Start of INFORMATION SUPPLIED

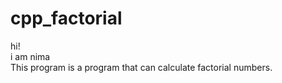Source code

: # cpp_factorial
hi!<br>
i am nima<br>
This program is a program that can calculate factorial numbers.
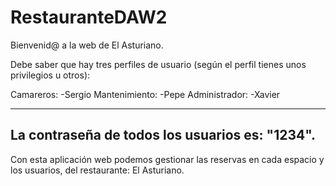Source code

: # RestauranteDAW2

Bienvenid@ a la web de El Asturiano.

Debe saber que hay tres perfiles de usuario (según el perfil tienes unos privilegios u otros):

Camareros:
	-Sergio
Mantenimiento:
	-Pepe
Administrador:
	-Xavier

------------------------------------
La contraseña de todos los usuarios es: "1234".
------------------------------------

Con esta aplicación web podemos gestionar las reservas en cada espacio y los usuarios, del restaurante: El Asturiano.



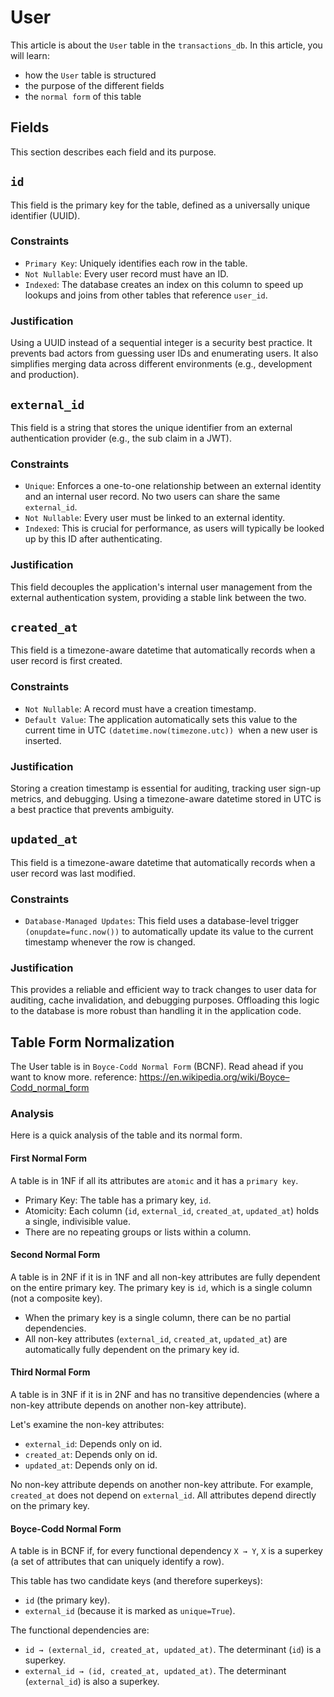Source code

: # User

This article is about the `User` table in the `transactions_db`.
In this article, you will learn:
- how the `User` table is structured
- the purpose of the different fields
- the `normal form` of this table

## Fields

This section describes each field and its purpose.

## `id`

This field is the primary key for the table, defined as a universally unique identifier (UUID).

### Constraints

- `Primary Key`: Uniquely identifies each row in the table.
- `Not Nullable`: Every user record must have an ID.
- `Indexed`: The database creates an index on this column to speed up lookups and joins from other tables that reference `user_id`.

### Justification
Using a UUID instead of a sequential integer is a security best practice.
It prevents bad actors from guessing user IDs and enumerating users.
It also simplifies merging data across different environments (e.g., development and production).

## `external_id`

This field is a string that stores the unique identifier from an external authentication provider (e.g., the sub claim in a JWT).

### Constraints

- `Unique`: Enforces a one-to-one relationship between an external identity and an internal user record. No two users can share the same `external_id`.
- `Not Nullable`: Every user must be linked to an external identity.
- `Indexed`: This is crucial for performance, as users will typically be looked up by this ID after authenticating.

### Justification
This field decouples the application's internal user management from the external authentication system, providing a stable link between the two.

## `created_at`

This field is a timezone-aware datetime that automatically records when a user record is first created.

### Constraints

- `Not Nullable`: A record must have a creation timestamp.
- `Default Value`: The application automatically sets this value to the current time in UTC `(datetime.now(timezone.utc)) `when a new user is inserted.

### Justification
Storing a creation timestamp is essential for auditing, tracking user sign-up metrics, and debugging.
Using a timezone-aware datetime stored in UTC is a best practice that prevents ambiguity.

## `updated_at`

This field is a timezone-aware datetime that automatically records when a user record was last modified.

### Constraints

- `Database-Managed Updates`: This field uses a database-level trigger `(onupdate=func.now())` to automatically update its value to the current timestamp whenever the row is changed.

### Justification
This provides a reliable and efficient way to track changes to user data for auditing, cache invalidation, and debugging purposes.
Offloading this logic to the database is more robust than handling it in the application code.

## Table Form Normalization
The User table is in `Boyce-Codd Normal Form` (BCNF).
Read ahead if you want to know more.
reference: https://en.wikipedia.org/wiki/Boyce–Codd_normal_form

### Analysis

Here is a quick analysis of the table and its normal form.

#### First Normal Form
A table is in 1NF if all its attributes are `atomic` and it has a `primary key`.

- Primary Key: The table has a primary key, `id`.
- Atomicity: Each column (`id`, `external_id`, `created_at`, `updated_at`) holds a single, indivisible value.
- There are no repeating groups or lists within a column.

#### Second Normal Form
A table is in 2NF if it is in 1NF and all non-key attributes are fully dependent on the entire primary key.
The primary key is `id`, which is a single column (not a composite key).

- When the primary key is a single column, there can be no partial dependencies.
- All non-key attributes (`external_id`, `created_at`, `updated_at`) are automatically fully dependent on the primary key id.

#### Third Normal Form
A table is in 3NF if it is in 2NF and has no transitive dependencies (where a non-key attribute depends on another non-key attribute).

Let's examine the non-key attributes:
- `external_id`: Depends only on id.
- `created_at`: Depends only on id.
- `updated_at`: Depends only on id.

No non-key attribute depends on another non-key attribute.
For example, `created_at` does not depend on `external_id`.
All attributes depend directly on the primary key.

#### Boyce-Codd Normal Form
A table is in BCNF if, for every functional dependency `X → Y`, `X` is a superkey (a set of attributes that can uniquely identify a row).

This table has two candidate keys (and therefore superkeys):
- `id` (the primary key).
- `external_id` (because it is marked as `unique=True`).

The functional dependencies are:
- `id → (external_id, created_at, updated_at)`. The determinant (`id`) is a superkey.
- `external_id → (id, created_at, updated_at)`. The determinant (`external_id`) is also a superkey.
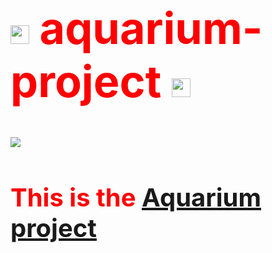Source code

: # <h1 style="color:red;font-size:70px;"><img src="https://i.pinimg.com/originals/03/98/d1/0398d1e04fb018e6f66d483301bcf76b.gif" width=30px> aquarium-project <img src="https://i.pinimg.com/originals/03/98/d1/0398d1e04fb018e6f66d483301bcf76b.gif" width=30px></h1>
<img src="https://blog.manomano.fr/wp-content/uploads/2021/09/Aquarium-deau-de-mer-scaled.jpg">
<h1 style="color:red;font-size:40px;">This is the <b><a href="https://docs.google.com/presentation/d/1GzHGhOXyPzW5WMFCi7eGE_skI0gEcPbzbrEgB-13uZE/edit#slide=id.ga073618e60_0_16">Aquarium project</a></b></h1>
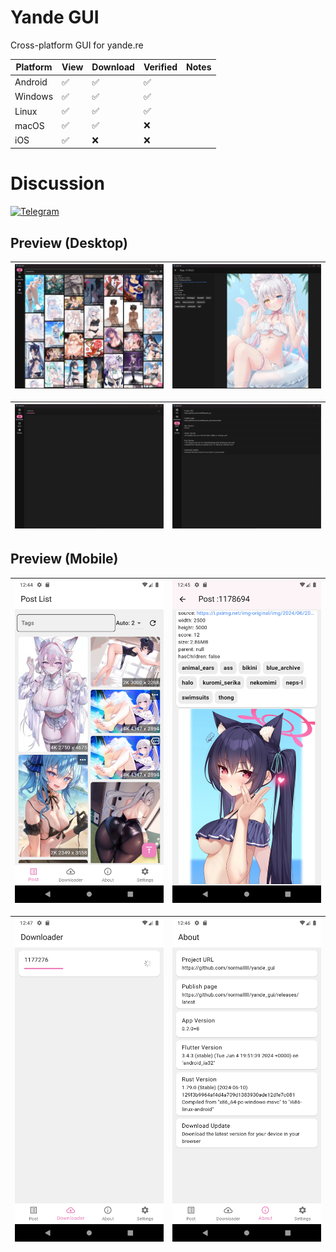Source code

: # Yande GUI

Cross-platform GUI for yande.re

| Platform | View | Download | Verified | Notes |
|----------|------|----------|----------|-------|
| Android  | ✅    | ✅        | ✅        |       |
| Windows  | ✅    | ✅        | ✅        |       |
| Linux    | ✅    | ✅        | ✅        |       |
| macOS    | ✅    | ✅        | ❌        |       |
| iOS      | ✅    | ❌        | ❌        |       |

# Discussion
[![Telegram](https://img.shields.io/badge/chat-Telegram-blue.svg)](https://t.me/+ONtNV3HTQ0NhMzVh)

## Preview (Desktop)

| ![img0](screenshot/desktop/img0.webp) | ![img1](screenshot/desktop/img1.webp) |
|---------------------------------------|---------------------------------------|

| ![img2](screenshot/desktop/img2.webp) | ![img3](screenshot/desktop/img3.webp) |
|---------------------------------------|---------------------------------------|

## Preview (Mobile)

| ![img0](screenshot/mobile/img0.webp) | ![img1](screenshot/mobile/img1.webp) |
|--------------------------------------|--------------------------------------|

| ![img2](screenshot/mobile/img2.webp) | ![img3](screenshot/mobile/img3.webp) |
|--------------------------------------|--------------------------------------|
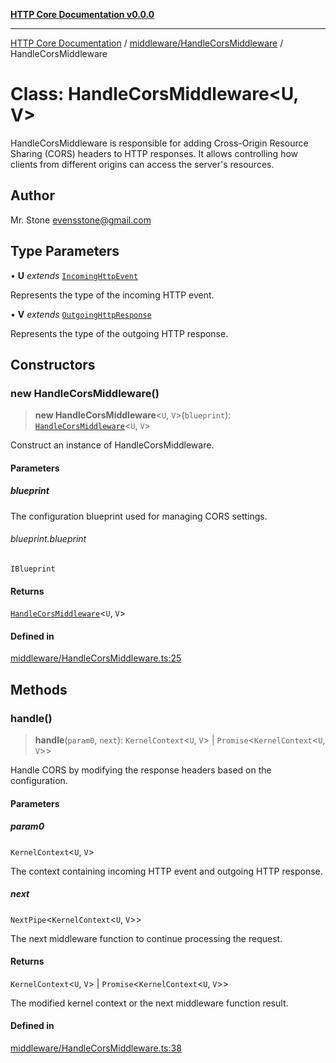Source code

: [**HTTP Core Documentation v0.0.0**](../../../README.md)

***

[HTTP Core Documentation](../../../modules.md) / [middleware/HandleCorsMiddleware](../README.md) / HandleCorsMiddleware

# Class: HandleCorsMiddleware\<U, V\>

HandleCorsMiddleware is responsible for adding Cross-Origin Resource Sharing (CORS) headers to HTTP responses.
It allows controlling how clients from different origins can access the server's resources.

## Author

Mr. Stone <evensstone@gmail.com>

## Type Parameters

• **U** *extends* [`IncomingHttpEvent`](../../../IncomingHttpEvent/classes/IncomingHttpEvent.md)

Represents the type of the incoming HTTP event.

• **V** *extends* [`OutgoingHttpResponse`](../../../OutgoingHttpResponse/classes/OutgoingHttpResponse.md)

Represents the type of the outgoing HTTP response.

## Constructors

### new HandleCorsMiddleware()

> **new HandleCorsMiddleware**\<`U`, `V`\>(`blueprint`): [`HandleCorsMiddleware`](HandleCorsMiddleware.md)\<`U`, `V`\>

Construct an instance of HandleCorsMiddleware.

#### Parameters

##### blueprint

The configuration blueprint used for managing CORS settings.

###### blueprint.blueprint

`IBlueprint`

#### Returns

[`HandleCorsMiddleware`](HandleCorsMiddleware.md)\<`U`, `V`\>

#### Defined in

[middleware/HandleCorsMiddleware.ts:25](https://github.com/stonemjs/http-core/blob/89981cacc9858cf786fba9df03b328b6b56a5b75/src/middleware/HandleCorsMiddleware.ts#L25)

## Methods

### handle()

> **handle**(`param0`, `next`): `KernelContext`\<`U`, `V`\> \| `Promise`\<`KernelContext`\<`U`, `V`\>\>

Handle CORS by modifying the response headers based on the configuration.

#### Parameters

##### param0

`KernelContext`\<`U`, `V`\>

The context containing incoming HTTP event and outgoing HTTP response.

##### next

`NextPipe`\<`KernelContext`\<`U`, `V`\>\>

The next middleware function to continue processing the request.

#### Returns

`KernelContext`\<`U`, `V`\> \| `Promise`\<`KernelContext`\<`U`, `V`\>\>

The modified kernel context or the next middleware function result.

#### Defined in

[middleware/HandleCorsMiddleware.ts:38](https://github.com/stonemjs/http-core/blob/89981cacc9858cf786fba9df03b328b6b56a5b75/src/middleware/HandleCorsMiddleware.ts#L38)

End of INFORMATION SUPPLIED

TASK PROMPT: Copy the records above from the first line through the line containing "This field is a string", both included, and leave out any pictures.

EXPECTED ANSWER:
Source code

: # cpp_factorial
hi!<br>
i am nima<br>
This program is a program that can calculate factorial numbers.
Source code

: # RestauranteDAW2

Bienvenid@ a la web de El Asturiano.

Debe saber que hay tres perfiles de usuario (según el perfil tienes unos privilegios u otros):

Camareros:
	-Sergio
Mantenimiento:
	-Pepe
Administrador:
	-Xavier

------------------------------------
La contraseña de todos los usuarios es: "1234".
------------------------------------

Con esta aplicación web podemos gestionar las reservas en cada espacio y los usuarios, del restaurante: El Asturiano.



Source code

: # User

This article is about the `User` table in the `transactions_db`.
In this article, you will learn:
- how the `User` table is structured
- the purpose of the different fields
- the `normal form` of this table

## Fields

This section describes each field and its purpose.

## `id`

This field is the primary key for the table, defined as a universally unique identifier (UUID).

### Constraints

- `Primary Key`: Uniquely identifies each row in the table.
- `Not Nullable`: Every user record must have an ID.
- `Indexed`: The database creates an index on this column to speed up lookups and joins from other tables that reference `user_id`.

### Justification
Using a UUID instead of a sequential integer is a security best practice.
It prevents bad actors from guessing user IDs and enumerating users.
It also simplifies merging data across different environments (e.g., development and production).

## `external_id`

This field is a string that stores the unique identifier from an external authentication provider (e.g., the sub claim in a JWT).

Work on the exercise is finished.